(Excerpts from a dataset)
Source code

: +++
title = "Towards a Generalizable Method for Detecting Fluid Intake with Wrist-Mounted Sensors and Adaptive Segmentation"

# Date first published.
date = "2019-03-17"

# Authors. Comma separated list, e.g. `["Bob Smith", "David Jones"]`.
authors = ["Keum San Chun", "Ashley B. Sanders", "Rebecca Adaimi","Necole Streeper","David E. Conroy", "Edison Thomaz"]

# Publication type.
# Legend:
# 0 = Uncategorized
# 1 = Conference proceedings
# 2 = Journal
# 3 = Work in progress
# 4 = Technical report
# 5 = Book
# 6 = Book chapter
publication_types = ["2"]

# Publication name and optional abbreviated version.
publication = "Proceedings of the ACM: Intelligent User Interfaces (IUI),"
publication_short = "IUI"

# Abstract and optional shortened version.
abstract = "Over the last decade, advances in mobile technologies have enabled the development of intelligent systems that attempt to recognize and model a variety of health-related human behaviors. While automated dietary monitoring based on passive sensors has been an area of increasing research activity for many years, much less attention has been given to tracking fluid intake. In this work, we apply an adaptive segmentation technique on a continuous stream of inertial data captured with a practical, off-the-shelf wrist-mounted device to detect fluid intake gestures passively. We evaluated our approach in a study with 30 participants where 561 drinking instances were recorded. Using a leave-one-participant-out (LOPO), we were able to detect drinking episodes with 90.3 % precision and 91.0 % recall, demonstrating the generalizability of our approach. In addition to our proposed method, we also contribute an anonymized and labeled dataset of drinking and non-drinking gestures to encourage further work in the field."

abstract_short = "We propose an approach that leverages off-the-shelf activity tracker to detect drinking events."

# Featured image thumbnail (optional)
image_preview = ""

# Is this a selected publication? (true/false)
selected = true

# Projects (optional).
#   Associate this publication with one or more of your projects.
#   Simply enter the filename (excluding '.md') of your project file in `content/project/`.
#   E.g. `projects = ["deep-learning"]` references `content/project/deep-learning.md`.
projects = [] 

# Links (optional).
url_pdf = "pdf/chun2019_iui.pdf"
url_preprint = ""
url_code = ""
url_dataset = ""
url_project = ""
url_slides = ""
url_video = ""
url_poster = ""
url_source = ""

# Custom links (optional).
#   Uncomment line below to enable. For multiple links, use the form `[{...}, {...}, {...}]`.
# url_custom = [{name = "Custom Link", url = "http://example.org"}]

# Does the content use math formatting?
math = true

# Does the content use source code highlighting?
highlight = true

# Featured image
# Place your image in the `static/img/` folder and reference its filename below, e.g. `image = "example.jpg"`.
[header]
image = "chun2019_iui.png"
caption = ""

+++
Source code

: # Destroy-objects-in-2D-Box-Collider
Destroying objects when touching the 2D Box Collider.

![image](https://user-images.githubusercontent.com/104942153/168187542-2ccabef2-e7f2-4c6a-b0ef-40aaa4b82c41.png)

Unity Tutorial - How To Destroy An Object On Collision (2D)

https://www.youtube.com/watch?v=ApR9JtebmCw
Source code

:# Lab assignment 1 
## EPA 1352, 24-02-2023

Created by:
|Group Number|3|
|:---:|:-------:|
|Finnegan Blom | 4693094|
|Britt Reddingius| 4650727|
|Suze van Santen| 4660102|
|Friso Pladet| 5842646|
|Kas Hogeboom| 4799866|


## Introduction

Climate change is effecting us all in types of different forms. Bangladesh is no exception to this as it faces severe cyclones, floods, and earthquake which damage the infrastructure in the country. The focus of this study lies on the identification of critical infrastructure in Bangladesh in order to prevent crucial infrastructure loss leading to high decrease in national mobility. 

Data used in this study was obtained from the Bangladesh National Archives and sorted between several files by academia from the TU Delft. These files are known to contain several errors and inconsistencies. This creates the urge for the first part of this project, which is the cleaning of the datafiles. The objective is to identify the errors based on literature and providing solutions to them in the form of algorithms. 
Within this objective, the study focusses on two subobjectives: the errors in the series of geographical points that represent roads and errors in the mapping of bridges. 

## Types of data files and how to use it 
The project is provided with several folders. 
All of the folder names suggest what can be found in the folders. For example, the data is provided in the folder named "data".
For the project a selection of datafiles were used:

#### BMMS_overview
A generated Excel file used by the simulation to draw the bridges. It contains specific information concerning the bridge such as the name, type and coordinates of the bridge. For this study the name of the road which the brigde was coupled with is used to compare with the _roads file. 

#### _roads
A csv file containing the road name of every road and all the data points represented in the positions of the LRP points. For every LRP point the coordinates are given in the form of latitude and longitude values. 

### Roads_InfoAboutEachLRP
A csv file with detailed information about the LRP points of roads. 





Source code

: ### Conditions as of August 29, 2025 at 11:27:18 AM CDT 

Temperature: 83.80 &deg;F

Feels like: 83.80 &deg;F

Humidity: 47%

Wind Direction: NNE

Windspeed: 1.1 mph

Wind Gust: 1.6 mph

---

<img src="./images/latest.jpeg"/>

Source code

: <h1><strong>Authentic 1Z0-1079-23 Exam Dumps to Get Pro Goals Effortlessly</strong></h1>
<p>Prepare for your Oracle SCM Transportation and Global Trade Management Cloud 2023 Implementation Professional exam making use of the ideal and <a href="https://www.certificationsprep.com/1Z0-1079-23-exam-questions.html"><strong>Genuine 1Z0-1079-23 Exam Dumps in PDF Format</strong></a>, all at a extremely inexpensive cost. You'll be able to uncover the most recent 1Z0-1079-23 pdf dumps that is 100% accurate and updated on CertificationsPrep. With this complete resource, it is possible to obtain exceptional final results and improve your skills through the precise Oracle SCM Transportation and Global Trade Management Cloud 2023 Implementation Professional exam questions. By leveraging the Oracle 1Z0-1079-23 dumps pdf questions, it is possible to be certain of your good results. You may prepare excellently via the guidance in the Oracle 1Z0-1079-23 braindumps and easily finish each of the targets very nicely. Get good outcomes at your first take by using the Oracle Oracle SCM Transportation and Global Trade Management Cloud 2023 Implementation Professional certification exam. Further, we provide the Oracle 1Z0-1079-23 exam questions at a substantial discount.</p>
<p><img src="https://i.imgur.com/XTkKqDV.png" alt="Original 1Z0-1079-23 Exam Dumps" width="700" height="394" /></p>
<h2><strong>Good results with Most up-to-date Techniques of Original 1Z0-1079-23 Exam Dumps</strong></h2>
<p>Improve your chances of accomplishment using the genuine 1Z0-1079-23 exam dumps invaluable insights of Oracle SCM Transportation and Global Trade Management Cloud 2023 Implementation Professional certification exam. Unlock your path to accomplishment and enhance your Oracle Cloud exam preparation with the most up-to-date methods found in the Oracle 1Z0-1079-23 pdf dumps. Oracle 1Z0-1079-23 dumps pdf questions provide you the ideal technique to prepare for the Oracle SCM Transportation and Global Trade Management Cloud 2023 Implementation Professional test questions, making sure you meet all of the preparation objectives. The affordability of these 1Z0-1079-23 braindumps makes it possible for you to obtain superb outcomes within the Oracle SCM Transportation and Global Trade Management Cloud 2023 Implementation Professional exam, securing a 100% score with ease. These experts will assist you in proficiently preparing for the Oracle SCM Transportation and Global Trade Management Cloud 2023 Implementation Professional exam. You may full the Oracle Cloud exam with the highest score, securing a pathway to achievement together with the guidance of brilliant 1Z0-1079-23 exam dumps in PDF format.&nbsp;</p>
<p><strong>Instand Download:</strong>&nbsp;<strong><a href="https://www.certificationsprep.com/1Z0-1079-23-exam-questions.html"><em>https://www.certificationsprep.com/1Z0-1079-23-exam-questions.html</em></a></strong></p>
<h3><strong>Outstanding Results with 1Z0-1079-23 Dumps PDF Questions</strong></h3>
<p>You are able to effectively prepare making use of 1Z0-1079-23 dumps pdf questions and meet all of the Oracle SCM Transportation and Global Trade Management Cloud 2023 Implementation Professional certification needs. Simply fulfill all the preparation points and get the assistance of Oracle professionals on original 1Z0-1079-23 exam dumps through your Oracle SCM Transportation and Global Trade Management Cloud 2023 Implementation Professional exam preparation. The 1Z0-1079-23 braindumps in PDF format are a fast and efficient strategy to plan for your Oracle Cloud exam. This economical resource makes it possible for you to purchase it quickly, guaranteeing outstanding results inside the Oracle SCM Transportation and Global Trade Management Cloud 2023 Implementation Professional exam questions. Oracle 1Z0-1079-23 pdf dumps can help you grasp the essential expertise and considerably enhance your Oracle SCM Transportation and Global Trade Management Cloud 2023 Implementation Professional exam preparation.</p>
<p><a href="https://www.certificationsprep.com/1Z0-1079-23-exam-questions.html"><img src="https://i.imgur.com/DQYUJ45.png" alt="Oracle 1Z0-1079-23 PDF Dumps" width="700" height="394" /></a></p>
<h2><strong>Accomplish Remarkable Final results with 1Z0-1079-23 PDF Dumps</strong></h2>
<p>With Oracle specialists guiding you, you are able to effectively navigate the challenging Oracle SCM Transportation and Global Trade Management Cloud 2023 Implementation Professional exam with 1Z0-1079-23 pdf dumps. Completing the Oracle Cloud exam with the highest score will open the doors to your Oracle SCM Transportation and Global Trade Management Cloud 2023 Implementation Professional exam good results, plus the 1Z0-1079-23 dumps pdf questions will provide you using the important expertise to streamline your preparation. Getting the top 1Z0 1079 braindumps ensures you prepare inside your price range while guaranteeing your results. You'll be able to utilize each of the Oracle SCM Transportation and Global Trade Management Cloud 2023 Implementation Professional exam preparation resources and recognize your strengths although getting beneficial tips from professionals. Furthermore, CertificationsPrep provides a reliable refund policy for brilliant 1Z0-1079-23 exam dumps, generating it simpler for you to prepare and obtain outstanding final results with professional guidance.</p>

*Instructions for the task*:
An exact, complete copy of the lines above from the one with "Simply enter the" through the one with "## Introduction" is the whole answer.

*Exercise output*:
#   Simply enter the filename (excluding '.md') of your project file in `content/project/`.
#   E.g. `projects = ["deep-learning"]` references `content/project/deep-learning.md`.
projects = [] 

# Links (optional).
url_pdf = "pdf/chun2019_iui.pdf"
url_preprint = ""
url_code = ""
url_dataset = ""
url_project = ""
url_slides = ""
url_video = ""
url_poster = ""
url_source = ""

# Custom links (optional).
#   Uncomment line below to enable. For multiple links, use the form `[{...}, {...}, {...}]`.
# url_custom = [{name = "Custom Link", url = "http://example.org"}]

# Does the content use math formatting?
math = true

# Does the content use source code highlighting?
highlight = true

# Featured image
# Place your image in the `static/img/` folder and reference its filename below, e.g. `image = "example.jpg"`.
[header]
image = "chun2019_iui.png"
caption = ""

+++
Source code

: # Destroy-objects-in-2D-Box-Collider
Destroying objects when touching the 2D Box Collider.

![image](https://user-images.githubusercontent.com/104942153/168187542-2ccabef2-e7f2-4c6a-b0ef-40aaa4b82c41.png)

Unity Tutorial - How To Destroy An Object On Collision (2D)

https://www.youtube.com/watch?v=ApR9JtebmCw
Source code

:# Lab assignment 1 
## EPA 1352, 24-02-2023

Created by:
|Group Number|3|
|:---:|:-------:|
|Finnegan Blom | 4693094|
|Britt Reddingius| 4650727|
|Suze van Santen| 4660102|
|Friso Pladet| 5842646|
|Kas Hogeboom| 4799866|


## Introduction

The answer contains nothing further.